Ce qui est intéressant en tant que comédienne sur « Plus Belle la Vie » , c’est que tous les 15 jours, il y a de nouveaux réalisateurs et auteurs et, eux mêmes, ont une vision du personnage. Bien qu’ils gardent une cohérence. On avance comme ça, de semaine en semaine. Chacun va faire évoluer le personnage. Je suis friande de cette manière de fonctionner. J’aime le dialogue.

On peut facilement tomber dans la caricature lorsqu’on incarne un « méchant ». De quelle façon avez-vous évité le piège ?
J’ai eu de la chance car les auteurs ont parfaitement dessiné ce personnage. Bien-sûr, ne pas être un cliché est une contrainte, un piège dans lequel il ne faut pas tomber. Puis, de l’humaniser. C’est ce procédé qui permet de ne pas aller vers la caricature. Je me pose plein de questions et j’essaie d’y répondre avec mon imagination. Ce personnage, il s’assoit à côté de moi, il se balade tout le temps avec moi, j’observe les gens autour de moi et j’ai un nouveau prisme de questionnements quand je suis avec elle. Je m’inspire également de séries que j’ai vues et des comédiennes qui ont réussi à humaniser leur personnage. C’est un mélange. Un travail passionnant !
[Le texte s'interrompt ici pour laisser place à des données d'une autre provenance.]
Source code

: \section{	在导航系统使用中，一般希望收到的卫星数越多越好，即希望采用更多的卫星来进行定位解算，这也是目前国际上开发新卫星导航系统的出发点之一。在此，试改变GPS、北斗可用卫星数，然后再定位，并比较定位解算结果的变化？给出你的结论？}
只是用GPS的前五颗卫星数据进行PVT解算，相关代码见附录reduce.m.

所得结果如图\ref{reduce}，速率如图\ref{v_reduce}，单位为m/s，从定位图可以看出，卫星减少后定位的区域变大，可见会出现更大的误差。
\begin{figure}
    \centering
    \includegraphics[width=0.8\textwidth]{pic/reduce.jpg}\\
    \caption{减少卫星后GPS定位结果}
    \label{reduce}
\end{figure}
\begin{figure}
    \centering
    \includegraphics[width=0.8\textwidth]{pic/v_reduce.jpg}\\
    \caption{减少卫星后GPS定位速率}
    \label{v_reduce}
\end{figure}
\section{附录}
Dans la dernière intrigue, vous vous confrontez à Luna et Blanche pour obtenir le bâtiment où elles souhaitent installer leur association. Une intrigue où on en apprend davantage sur votre personnage, sur son passé et ses failles…
Du caviar ! Lorsque j’ai reçu les textes, j’ai appelé la coordinatrice d’écriture pour lui faire part de mon enthousiasme. Nous sommes dans du Victor Hugo ! C’était intense mais, en tant que comédienne, ce sont les reliefs et ça m’a donné l’opportunité de jouer avec Cécilia Hornus. C’était que du bonheur ! Nos scènes étaient vraiment bien écrites et nous avons pris beaucoup de plaisir à confronter nos personnages et à jouer ces séquences-là.

« C’est ce que j’adore dans nos métiers, chaque personne conçoit quelque chose d’indispensable qui vient nourrir toute la vision générale »

On vous voit pleurer, vous mettre en colère, douter, être dure et en proie à un passé qu’elle veut oublier. Que va-t-on puiser au fond de soi pour retranscrire de telles émotions à l’écran avec vérité et sincérité ?

Vous savez, quand les dialogues sont bien écrits, c’est déjà une bonne partie du travail qui est fait. Ensuite, en situation, nous sommes comme des funambules. Nous ne savons pas à l’avance si cela va fonctionner mais lorsqu’on est ensemble, qu’on est avec, qu’on prend appui sur l’autre, tout devient plus facile. Après, c’est une robinetterie étrange, où les émotions arrivent par des chemins différents. Il y a aussi la direction d’acteurs à laquelle je suis très sensible. J’adore le rapport avec les réalisateurs et les coachs sur place. Une toute petite indication peut tout changer. Dès lors, je surfe sur ça. C’est confus mais c’est un mécanisme étrange et difficile à expliquer. Parfois, des comédiens pensent à des histoires vécues intimes, ce qui n’est pas mon cas.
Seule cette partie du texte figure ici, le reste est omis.